When dealing with the DOM objects I see two recommendations:
- Let the compiler infer the type of the object being returned. Anything you do to coerce the type is unsound.
- Use type guards wherever possible to ensure the run-time values are what you think they should be.
Database Results
When retrieving data from external sources, it is impossible to know what the results will be at run-time. Fetching data from a database is one such example. Here is a code sample using the pg
library for Postgres (along with the @types/pg
type definitions):
try {
const result = await client.query(
`SELECT * FROM orders WHERE orderid = $1`,
[orderId]
);
if (result.rowCount < 1) {
return null;
}
return result.rows[0];
} finally {
client.release();
}
TypeScript infers the type of result
to be QueryResult<any>
because it cannot know at compile time what the columns of the orders
table are.

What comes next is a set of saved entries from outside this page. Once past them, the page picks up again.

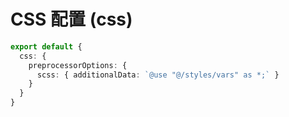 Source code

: # CSS 配置 (css)

```ts
export default {
  css: {
    preprocessorOptions: {
      scss: { additionalData: `@use "@/styles/vars" as *;` }
    }
  }
}
```

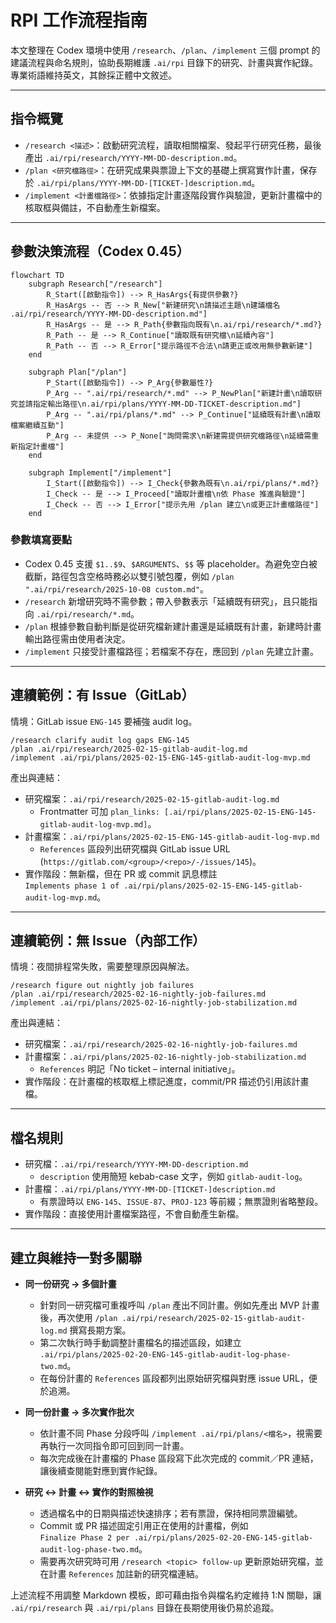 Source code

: # RPI 工作流程指南

本文整理在 Codex 環境中使用 `/research`、`/plan`、`/implement` 三個 prompt 的建議流程與命名規則，協助長期維護 `.ai/rpi` 目錄下的研究、計畫與實作紀錄。專業術語維持英文，其餘採正體中文敘述。

---

## 指令概覽

- `/research <描述>`：啟動研究流程，讀取相關檔案、發起平行研究任務，最後產出 `.ai/rpi/research/YYYY-MM-DD-description.md`。
- `/plan <研究檔路徑>`：在研究成果與票證上下文的基礎上撰寫實作計畫，保存於 `.ai/rpi/plans/YYYY-MM-DD-[TICKET-]description.md`。
- `/implement <計畫檔路徑>`：依據指定計畫逐階段實作與驗證，更新計畫檔中的核取框與備註，不自動產生新檔案。

---

## 參數決策流程（Codex 0.45）

```mermaid
flowchart TD
    subgraph Research["/research"]
        R_Start([啟動指令]) --> R_HasArgs{有提供參數?}
        R_HasArgs -- 否 --> R_New["新建研究\n請描述主題\n建議檔名 .ai/rpi/research/YYYY-MM-DD-description.md"]
        R_HasArgs -- 是 --> R_Path{參數指向既有\n.ai/rpi/research/*.md?}
        R_Path -- 是 --> R_Continue["讀取既有研究檔\n延續內容"]
        R_Path -- 否 --> R_Error["提示路徑不合法\n請更正或改用無參數新建"]
    end

    subgraph Plan["/plan"]
        P_Start([啟動指令]) --> P_Arg{參數屬性?}
        P_Arg -- ".ai/rpi/research/*.md" --> P_NewPlan["新建計畫\n讀取研究並請指定輸出路徑\n.ai/rpi/plans/YYYY-MM-DD-TICKET-description.md"]
        P_Arg -- ".ai/rpi/plans/*.md" --> P_Continue["延續既有計畫\n讀取檔案繼續互動"]
        P_Arg -- 未提供 --> P_None["詢問需求\n新建需提供研究檔路徑\n延續需重新指定計畫檔"]
    end

    subgraph Implement["/implement"]
        I_Start([啟動指令]) --> I_Check{參數為既有\n.ai/rpi/plans/*.md?}
        I_Check -- 是 --> I_Proceed["讀取計畫檔\n依 Phase 推進與驗證"]
        I_Check -- 否 --> I_Error["提示先用 /plan 建立\n或更正計畫檔路徑"]
    end
```

### 參數填寫要點

- Codex 0.45 支援 `$1..$9`、`$ARGUMENTS`、`$$` 等 placeholder。為避免空白被截斷，路徑包含空格時務必以雙引號包覆，例如 `/plan ".ai/rpi/research/2025-10-08 custom.md"`。
- `/research` 新增研究時不需參數；帶入參數表示「延續既有研究」，且只能指向 `.ai/rpi/research/*.md`。
- `/plan` 根據參數自動判斷是從研究檔新建計畫還是延續既有計畫，新建時計畫輸出路徑需由使用者決定。
- `/implement` 只接受計畫檔路徑；若檔案不存在，應回到 `/plan` 先建立計畫。

---

## 連續範例：有 Issue（GitLab）

情境：GitLab issue `ENG-145` 要補強 audit log。

```text
/research clarify audit log gaps ENG-145
/plan .ai/rpi/research/2025-02-15-gitlab-audit-log.md
/implement .ai/rpi/plans/2025-02-15-ENG-145-gitlab-audit-log-mvp.md
```

產出與連結：

- 研究檔案：`.ai/rpi/research/2025-02-15-gitlab-audit-log.md`  
  - Frontmatter 可加 `plan_links: [.ai/rpi/plans/2025-02-15-ENG-145-gitlab-audit-log-mvp.md]`。
- 計畫檔案：`.ai/rpi/plans/2025-02-15-ENG-145-gitlab-audit-log-mvp.md`  
  - `References` 區段列出研究檔與 GitLab issue URL (`https://gitlab.com/<group>/<repo>/-/issues/145`)。
- 實作階段：無新檔，但在 PR 或 commit 訊息標註  
  `Implements phase 1 of .ai/rpi/plans/2025-02-15-ENG-145-gitlab-audit-log-mvp.md`。

---

## 連續範例：無 Issue（內部工作）

情境：夜間排程常失敗，需要整理原因與解法。

```text
/research figure out nightly job failures
/plan .ai/rpi/research/2025-02-16-nightly-job-failures.md
/implement .ai/rpi/plans/2025-02-16-nightly-job-stabilization.md
```

產出與連結：

- 研究檔案：`.ai/rpi/research/2025-02-16-nightly-job-failures.md`
- 計畫檔案：`.ai/rpi/plans/2025-02-16-nightly-job-stabilization.md`  
  - `References` 明記「No ticket – internal initiative」。
- 實作階段：在計畫檔的核取框上標記進度，commit/PR 描述仍引用該計畫檔。

---

## 檔名規則

- 研究檔：`.ai/rpi/research/YYYY-MM-DD-description.md`  
  - `description` 使用簡短 kebab-case 文字，例如 `gitlab-audit-log`。
- 計畫檔：`.ai/rpi/plans/YYYY-MM-DD-[TICKET-]description.md`
  - 有票證時以 `ENG-145`、`ISSUE-87`、`PROJ-123` 等前綴；無票證則省略整段。
- 實作階段：直接使用計畫檔案路徑，不會自動產生新檔。

---

## 建立與維持一對多關聯

- **同一份研究 → 多個計畫**  
  - 針對同一研究檔可重複呼叫 `/plan` 產出不同計畫。例如先產出 MVP 計畫後，再次使用 `/plan .ai/rpi/research/2025-02-15-gitlab-audit-log.md` 撰寫長期方案。
  - 第二次執行時手動調整計畫檔名的描述區段，如建立  
    `.ai/rpi/plans/2025-02-20-ENG-145-gitlab-audit-log-phase-two.md`。
  - 在每份計畫的 `References` 區段都列出原始研究檔與對應 issue URL，便於追溯。

- **同一份計畫 → 多次實作批次**  
  - 依計畫不同 Phase 分段呼叫 `/implement .ai/rpi/plans/<檔名>`，視需要再執行一次同指令即可回到同一計畫。
  - 每次完成後在計畫檔的 Phase 區段寫下此次完成的 commit／PR 連結，讓後續查閱能對應到實作紀錄。

- **研究 ↔ 計畫 ↔ 實作的對照檢視**  
  - 透過檔名中的日期與描述快速排序；若有票證，保持相同票證編號。
  - Commit 或 PR 描述固定引用正在使用的計畫檔，例如  
    `Finalize Phase 2 per .ai/rpi/plans/2025-02-20-ENG-145-gitlab-audit-log-phase-two.md`。
  - 需要再次研究時可用 `/research <topic> follow-up` 更新原始研究檔，並在計畫 `References` 加註新的研究檔連結。

上述流程不用調整 Markdown 模板，即可藉由指令與檔名約定維持 1:N 關聯，讓 `.ai/rpi/research` 與 `.ai/rpi/plans` 目錄在長期使用後仍易於追蹤。
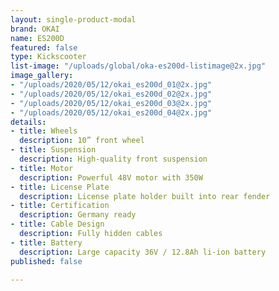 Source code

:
 ```yaml
---
layout: single-product-modal
brand: OKAI
name: ES200D
featured: false
type: Kickscooter
list-image: "/uploads/global/oka-es200d-listimage@2x.jpg"
image_gallery:
- "/uploads/2020/05/12/okai_es200d_01@2x.jpg"
- "/uploads/2020/05/12/okai_es200d_02@2x.jpg"
- "/uploads/2020/05/12/okai_es200d_03@2x.jpg"
- "/uploads/2020/05/12/okai_es200d_04@2x.jpg"
details:
- title: Wheels
  description: 10” front wheel
- title: Suspension
  description: High-quality front suspension
- title: Motor
  description: Powerful 48V motor with 350W
- title: License Plate
  description: License plate holder built into rear fender
- title: Certification
  description: Germany ready
- title: Cable Design
  description: Fully hidden cables
- title: Battery
  description: Large capacity 36V / 12.8Ah li-ion battery
published: false

---
```

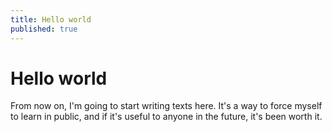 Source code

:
 ```yaml
---
title: Hello world
published: true
---
```



# Hello world


From now on, I'm going to start writing texts here. It's a way to force myself to learn in public, and if it's useful to anyone in the future, it's been worth it.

The elements of the rows
array are of type any
. This is all sound behavior.
However, the library allows you to use an assertion on the type of data it returns via the query
function:
const result = await client.query<Order>(...)
But this is not sound because it is a type assertion. The recommendation here is to avoid using the type assertion. You can use a type guard or explicitly parse the results to know if the data is as you expect it to be.
Axios HTTP Response Data
An almost identical situation occurs when using the results of calls made using the axios
library (and the @types/axios
type definitions):
const response = await axios.get(url); // response: AxiosResponse<any>
This is sound because TypeScript is correctly inferring nothing about the response body. It sees it as an any
type. But the axios
type definitions allow you to introduce a type assertion:
const response = await axios.get<Order>(url);
As with the previous examples, this is not sound because TypeScript cannot know if the data returned from the HTTP request is a JSON object matching the definition of Order
.
And the recommendation is the same. You should use a type guard or explicitly parse the results to know if the data is as you expect it to be.
Summary
I have demonstrated a few places where you can inadvertently use unsound behavior with TypeScript. They all are using type assertions which can lead to run-time bugs/errors. There are several sound alternatives to ensure you know the type at run-time and avoid such problems.